“Fu un fantino offeso che fuggì dalla frivola lusinga. Essendo decano, Dio tagliò i suoi affanni di ostentazione permettendo che cadesse in un pantano coi suoi ricchi paramenti in mezzo alle battute dalla gente. Così si convertì questo apostolo”.
Molte conversioni, come successe a san Paolo, portano dietro di sé singolari “cadute” che hanno la loro peculiare manifestazione. Per quel che riguarda Pietro non si parla in senso figurato. Ebbe letteralmente una caduta. Fu una caduta da cavallo che mosse per sempre la sua coscienza e lo spinse a perseguire la santità.
Conosciuto come Telmo, questo popolare santo nacque tra il 1180 e il 1190 – non si è potuto conoscere la data esatta -, nella località di Frómista (Palencia, Spagna) in una nobile famiglia dalle profonde radici cristiane, e alcuni dei suoi membri erano imparentati con la monarchia. Due dei suoi zii furono vescovi della capitale palentina. Su uno di essi ricadde la responsabilità di formarlo convenientemente. Il santo possedeva grande intelligenza, ed inoltre ebbe eccellenti professori nelle università di Palencia e di Salamanca. Orbene, il momento storico, col predominio della vita di cavalleria e quella giuglaresca, invitava a seguire strade opposte allo studio. E ciò poté influire su di lui affinché non approfittasse debitamente dell’opportunità che la vita gli offriva. È uno degli aspetti sui quali non esiste unanimità tra gli storiografi. È possibile che si sia dato un giudizio eccessivamente severo quando si afferma che, sebbene arrivasse a completare la sua formazione con brillantezza, non nascose la sua tendenza a farsi coinvolgere nella baldoria con l’applauso dei suoi amici e quello delle ragazze che vedevano in lui un giovane leggiadro e amante dell’ostentazione. O quando si afferma che era immaturo ricevendo il sacramento dell’ordine dalle mani di suo zio il vescovo Tello Téllez di Meneses che lo designò canonico e decano della cattedrale di Palencia.

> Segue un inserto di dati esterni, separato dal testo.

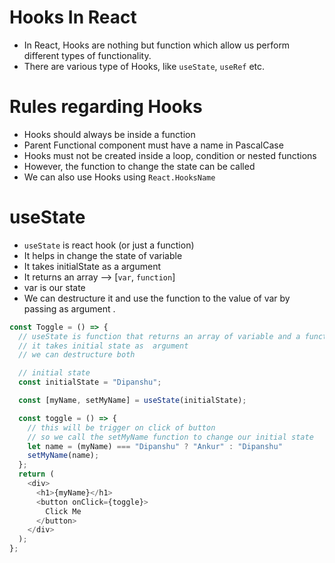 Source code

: # Hooks In React
- In React, Hooks are nothing but function which allow us perform different types of functionality.
- There are various type of Hooks, like `useState`, `useRef` etc.

# Rules regarding Hooks
- Hooks should always be inside a function
- Parent Functional component must have a name in PascalCase
- Hooks must not be created inside a loop, condition or nested functions
- However, the function to change the state can be called 
- We can also use Hooks using `React.HooksName`

# useState
- `useState` is react hook (or just a function)
- It helps in change the state of variable
- It takes initialState as a argument
- It returns an array --> [`var`, `function`]
- var is our state 
- We can destructure it and use the function to the value of var by passing as argument .
```javascript
const Toggle = () => {
  // useState is function that returns an array of variable and a function
  // it takes initial state as  argument
  // we can destructure both

  // initial state
  const initialState = "Dipanshu";

  const [myName, setMyName] = useState(initialState);

  const toggle = () => {
    // this will be trigger on click of button
    // so we call the setMyName function to change our initial state
    let name = (myName) === "Dipanshu" ? "Ankur" : "Dipanshu"
    setMyName(name);
  };
  return (
    <div>
      <h1>{myName}</h1>
      <button onClick={toggle}>
        Click Me
      </button>
    </div>
  );
};
``` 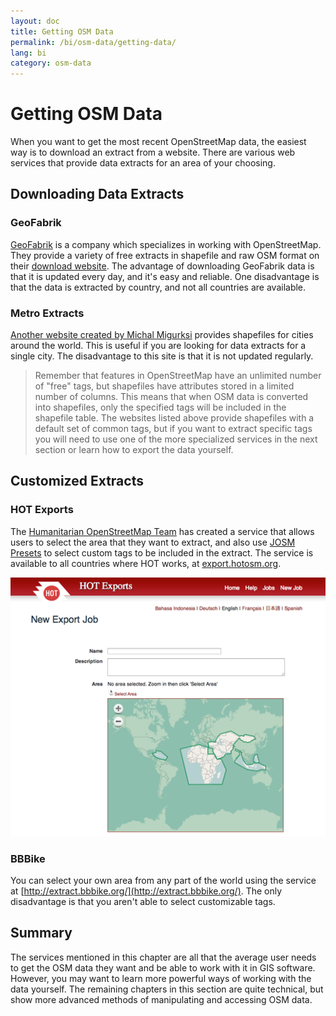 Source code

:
 ```yaml
---
layout: doc
title: Getting OSM Data
permalink: /bi/osm-data/getting-data/
lang: bi
category: osm-data
---
```


Getting OSM Data
=================
When you want to get the most recent OpenStreetMap data, the easiest way is
to download an extract from a website. There are various web services
that provide data extracts for an area of your choosing.

Downloading Data Extracts
--------------------------
### GeoFabrik
[GeoFabrik](http://geofabrik.de) is a company which specializes in working
with OpenStreetMap. They provide a variety of free extracts in shapefile and raw OSM format
on their [download website](http://download.geofabrik.de). The advantage of downloading
GeoFabrik data is that it is updated every day, and it's easy and reliable. One disadvantage is
that the data is extracted by country, and not all countries are available.

### Metro Extracts
[Another website created by Michal Migurksi](http://metro.teczno.com/) provides shapefiles for
cities around the world. This is useful if you are looking for data extracts for a single city.
The disadvantage to this site is that it is not updated regularly.

>	Remember that features in OpenStreetMap have an unlimited number of "free" tags,
>	but shapefiles have attributes stored in a limited number of columns. This means
>	that when OSM data is converted into shapefiles, only the specified tags will be
>	included in the shapefile table. The websites listed above provide shapefiles
>	with a default set of common tags, but if you want to extract specific tags
>	you will need to use one of the more specialized services in the next section
>	or learn how to export the data yourself.

Customized Extracts
-------------------
### HOT Exports
The [Humanitarian OpenStreetMap Team](http://hotosm.org) has created a service that allows users
to select the area that they want to extract, and also use [JOSM Presets](/en/editing/josm-presets)
to select custom tags to be included in the extract. The service is available to all countries where
HOT works, at [export.hotosm.org](http://export.hotosm.org).

![hot exports][]

### BBBike
You can select your own area from any part of the world using the service at [http://extract.bbbike.org/](http://extract.bbbike.org/). The only disadvantage is that you aren't able to select customizable tags.

Summary
-------
The services mentioned in this chapter are all that the average user needs to get the OSM
data they want and be able to work with it in GIS software. However, you may want to learn
more powerful ways of working with the data yourself. The remaining chapters in this section are
quite technical, but show more advanced methods of manipulating and accessing OSM data.


[hot exports]: /images/en/osm-data/getting-data/hot-exports.png
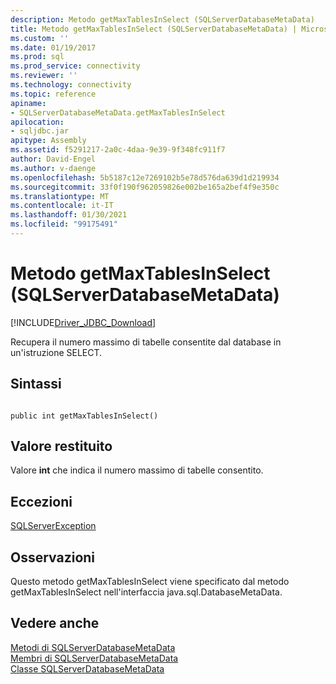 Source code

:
 ```yaml
---
description: Metodo getMaxTablesInSelect (SQLServerDatabaseMetaData)
title: Metodo getMaxTablesInSelect (SQLServerDatabaseMetaData) | Microsoft Docs
ms.custom: ''
ms.date: 01/19/2017
ms.prod: sql
ms.prod_service: connectivity
ms.reviewer: ''
ms.technology: connectivity
ms.topic: reference
apiname:
- SQLServerDatabaseMetaData.getMaxTablesInSelect
apilocation:
- sqljdbc.jar
apitype: Assembly
ms.assetid: f5291217-2a0c-4daa-9e39-9f348fc911f7
author: David-Engel
ms.author: v-daenge
ms.openlocfilehash: 5b5187c12e7269102b5e78d576da639d1d219934
ms.sourcegitcommit: 33f0f190f962059826e002be165a2bef4f9e350c
ms.translationtype: MT
ms.contentlocale: it-IT
ms.lasthandoff: 01/30/2021
ms.locfileid: "99175491"
---
```

# <a name="getmaxtablesinselect-method-sqlserverdatabasemetadata"></a>Metodo getMaxTablesInSelect (SQLServerDatabaseMetaData)
[!INCLUDE[Driver_JDBC_Download](../../../includes/driver_jdbc_download.md)]

  Recupera il numero massimo di tabelle consentite dal database in un'istruzione SELECT.  
  
## <a name="syntax"></a>Sintassi  
  
```  
  
public int getMaxTablesInSelect()  
```  
  
## <a name="return-value"></a>Valore restituito  
 Valore **int** che indica il numero massimo di tabelle consentito.  
  
## <a name="exceptions"></a>Eccezioni  
 [SQLServerException](../../../connect/jdbc/reference/sqlserverexception-class.md)  
  
## <a name="remarks"></a>Osservazioni  
 Questo metodo getMaxTablesInSelect viene specificato dal metodo getMaxTablesInSelect nell'interfaccia java.sql.DatabaseMetaData.  
  
## <a name="see-also"></a>Vedere anche  
 [Metodi di SQLServerDatabaseMetaData](../../../connect/jdbc/reference/sqlserverdatabasemetadata-methods.md)   
 [Membri di SQLServerDatabaseMetaData](../../../connect/jdbc/reference/sqlserverdatabasemetadata-members.md)   
 [Classe SQLServerDatabaseMetaData](../../../connect/jdbc/reference/sqlserverdatabasemetadata-class.md)  
  
  
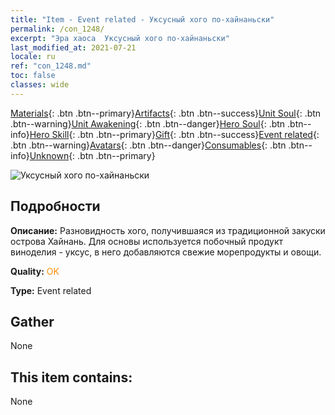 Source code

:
 ```yaml
---
title: "Item - Event related - Уксусный хого по-хайнаньски"
permalink: /con_1248/
excerpt: "Эра хаоса  Уксусный хого по-хайнаньски"
last_modified_at: 2021-07-21
locale: ru
ref: "con_1248.md"
toc: false
classes: wide
---
```

 [Materials](/ItemsRU/){: .btn .btn--primary}[Artifacts](/ItemsRU/Artifacts/){: .btn .btn--success}[Unit Soul](/ItemsRU/UnitSoul/){: .btn .btn--warning}[Unit Awakening](/ItemsRU/UnitAwakening/){: .btn .btn--danger}[Hero Soul](/ItemsRU/HeroSoul/){: .btn .btn--info}[Hero Skill](/ItemsRU/HeroSkill/){: .btn .btn--primary}[Gift](/ItemsRU/Gift/){: .btn .btn--success}[Event related](/ItemsRU/Events/){: .btn .btn--warning}[Avatars](/ItemsRU/Avatars/){: .btn .btn--danger}[Consumables](/ItemsRU/Consumables/){: .btn .btn--info}[Unknown](/ItemsRU/Unknown/){: .btn .btn--primary}

 ![Уксусный хого по-хайнаньски](/images/t/i_81532331.png)

## Подробности
 **Описание:** Разновидность хого, получившаяся из традиционной закуски острова Хайнань. Для основы используется побочный продукт виноделия - уксус, в него добавляются свежие морепродукты и овощи.

 **Quality:** <span style="color: #FF8C00">OK</span>

 **Type:** Event related

## Gather

  None

## This item contains:

  None

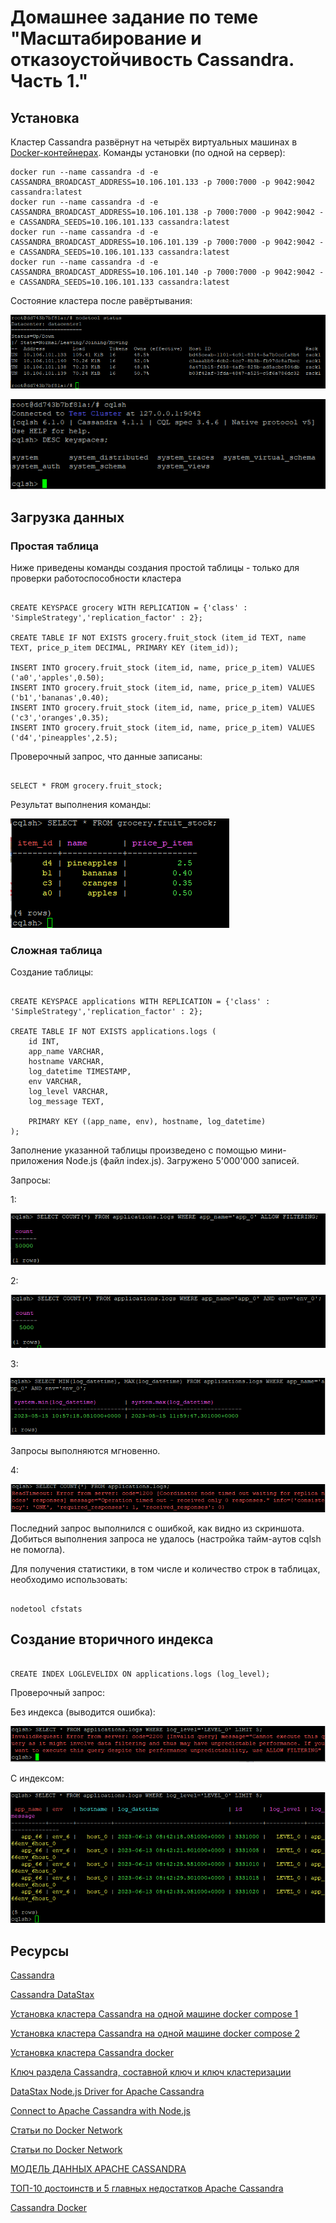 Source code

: # Домашнее задание по теме "Масштабирование и отказоустойчивость Cassandra. Часть 1."

## Установка

Кластер Cassandra развёрнут на четырёх виртуальных машинах в [Docker-контейнерах](https://hub.docker.com/_/cassandra).
Команды установки (по одной на сервер):
```
docker run --name cassandra -d -e CASSANDRA_BROADCAST_ADDRESS=10.106.101.133 -p 7000:7000 -p 9042:9042 cassandra:latest
docker run --name cassandra -d -e CASSANDRA_BROADCAST_ADDRESS=10.106.101.138 -p 7000:7000 -p 9042:9042 -e CASSANDRA_SEEDS=10.106.101.133 cassandra:latest
docker run --name cassandra -d -e CASSANDRA_BROADCAST_ADDRESS=10.106.101.139 -p 7000:7000 -p 9042:9042 -e CASSANDRA_SEEDS=10.106.101.133 cassandra:latest
docker run --name cassandra -d -e CASSANDRA_BROADCAST_ADDRESS=10.106.101.140 -p 7000:7000 -p 9042:9042 -e CASSANDRA_SEEDS=10.106.101.133 cassandra:latest
```
Состояние кластера после равёртывания:

![Cassandrs кластер](./task06-cluster-status.PNG)

![Cassandrs кластер](./task06-cluster-sqlsh-connect.PNG)

## Загрузка данных

### Простая таблица

Ниже приведены команды создания простой таблицы - только для проверки работоспособности кластера

```

CREATE KEYSPACE grocery WITH REPLICATION = {'class' : 'SimpleStrategy','replication_factor' : 2};
 
CREATE TABLE IF NOT EXISTS grocery.fruit_stock (item_id TEXT, name TEXT, price_p_item DECIMAL, PRIMARY KEY (item_id));
 
INSERT INTO grocery.fruit_stock (item_id, name, price_p_item) VALUES ('a0','apples',0.50);
INSERT INTO grocery.fruit_stock (item_id, name, price_p_item) VALUES ('b1','bananas',0.40);
INSERT INTO grocery.fruit_stock (item_id, name, price_p_item) VALUES ('c3','oranges',0.35);
INSERT INTO grocery.fruit_stock (item_id, name, price_p_item) VALUES ('d4','pineapples',2.5);

```

Проверочный запрос, что данные записаны:
```

SELECT * FROM grocery.fruit_stock;

```

Результат выполнения команды:

![simple-table](./task06-simple-table.PNG)

### Сложная таблица

Создание таблицы:

```

CREATE KEYSPACE applications WITH REPLICATION = {'class' : 'SimpleStrategy','replication_factor' : 2};

CREATE TABLE IF NOT EXISTS applications.logs (
    id INT,
    app_name VARCHAR,
    hostname VARCHAR,
    log_datetime TIMESTAMP,
    env VARCHAR,
    log_level VARCHAR,
    log_message TEXT,

    PRIMARY KEY ((app_name, env), hostname, log_datetime)
);

```

Заполнение указанной таблицы произведено с помощью мини-приложения Node.js (файл index.js). Загружено 5'000'000 записей.

Запросы:

1:

![request-1](./task06-request-1.PNG)

2:

![request-2](./task06-request-2.PNG)

3:

![request-3](./task06-request-3.PNG)

Запросы выполняются мгновенно.

4:

![request-4](./task06-request-4.PNG)

Последний запрос выполнился с ошибкой, как видно из скриншота. Добиться выполнения запроса не удалось (настройка тайм-аутов cqlsh
не помогла).

Для получения статистики, в том числе и количество строк в таблицах, необходимо использовать: 
```

nodetool cfstats

```

## Создание вторичного индекса

```

CREATE INDEX LOGLEVELIDX ON applications.logs (log_level);

```

Проверочный запрос:

Без индекса (выводится ошибка):

![request-5](./task06-request-6.PNG)

С индексом:

![request-5](./task06-request-5.PNG)

## Ресурсы

[Cassandra](https://cassandra.apache.org/_/index.html)

[Cassandra DataStax](https://docs.datastax.com/en/cassandra-oss/3.x/index.html)

[Установка кластера Cassandra на одной машине docker compose 1](https://gist.github.com/naumanbadar/aad6a25974b30adcb3c89b5f868627da)

[Установка кластера Cassandra на одной машине docker compose 2](https://kayaerol84.medium.com/cassandra-cluster-management-with-docker-compose-40265d9de076)

[Установка кластера Cassandra docker](https://hub.docker.com/_/cassandra)

[Ключ раздела Cassandra, составной ключ и ключ кластеризации](https://www.baeldung.com/cassandra-keys)

[DataStax Node.js Driver for Apache Cassandra](https://docs.datastax.com/en/developer/nodejs-driver/4.3/)

[Connect to Apache Cassandra with Node.js](https://www.instaclustr.com/support/documentation/cassandra/using-cassandra/connect-to-cassandra-with-node-js/)

[Статьи по Docker Network](https://accesto.com/blog/docker-networks-explained-part-1/)

[Статьи по Docker Network](https://accesto.com/blog/docker-networks-explained-part-2/)

[МОДЕЛЬ ДАННЫХ APACHE CASSANDRA](https://www.bigdataschool.ru/wiki/cassandra)

[ТОП-10 достоинств и 5 главных недостатков Apache Cassandra](https://www.bigdataschool.ru/blog/cassandra-key-features.html)

[Cassandra Docker](https://hub.docker.com/_/cassandra)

Indipendentemente dalla veracità di questi apprezzamenti che potrebbero essere condizionati dall’episodio che si narra di seguito, sembra chiaro che il futuro aprisse a Pietro una carriera promettente, rafforzata dalle influenze del suo parente. Orbene, ci sono leggerezze nella vita che portano serie conseguenze e di più quando si tratta di una persona pubblica. Ed egli ne commise una che difficilmente può qualificarsi come bambinata, considerando la responsabilità che avevano messo nelle sue mani, e la notorietà che allora aveva raggiunto.
Sembra che la sua debolezza, la debolezza che lo trascinò in un momento dato, ebbe a che vedere con la vanità. E dei suoi funesti risultati ne approfittò Dio per incidere definitivamente sulle fibre più sensibili del suo cuore. Successe un giorno di Natale in mezzo ad una fastosa cavalcata che egli presiedeva vestendo elegantemente. Era il modo che scelse per prendere possesso come decano. Attento all’ammirazione che suscitava al suo passaggio, non poteva immaginare gli istanti tanto violenti che si stavano avvicinando. Ma ad un certo momento, il cavallo, che aveva abbellito ex professo tanto quanto aveva fatto con sé, scivolò e cadde in una gran pozzanghera.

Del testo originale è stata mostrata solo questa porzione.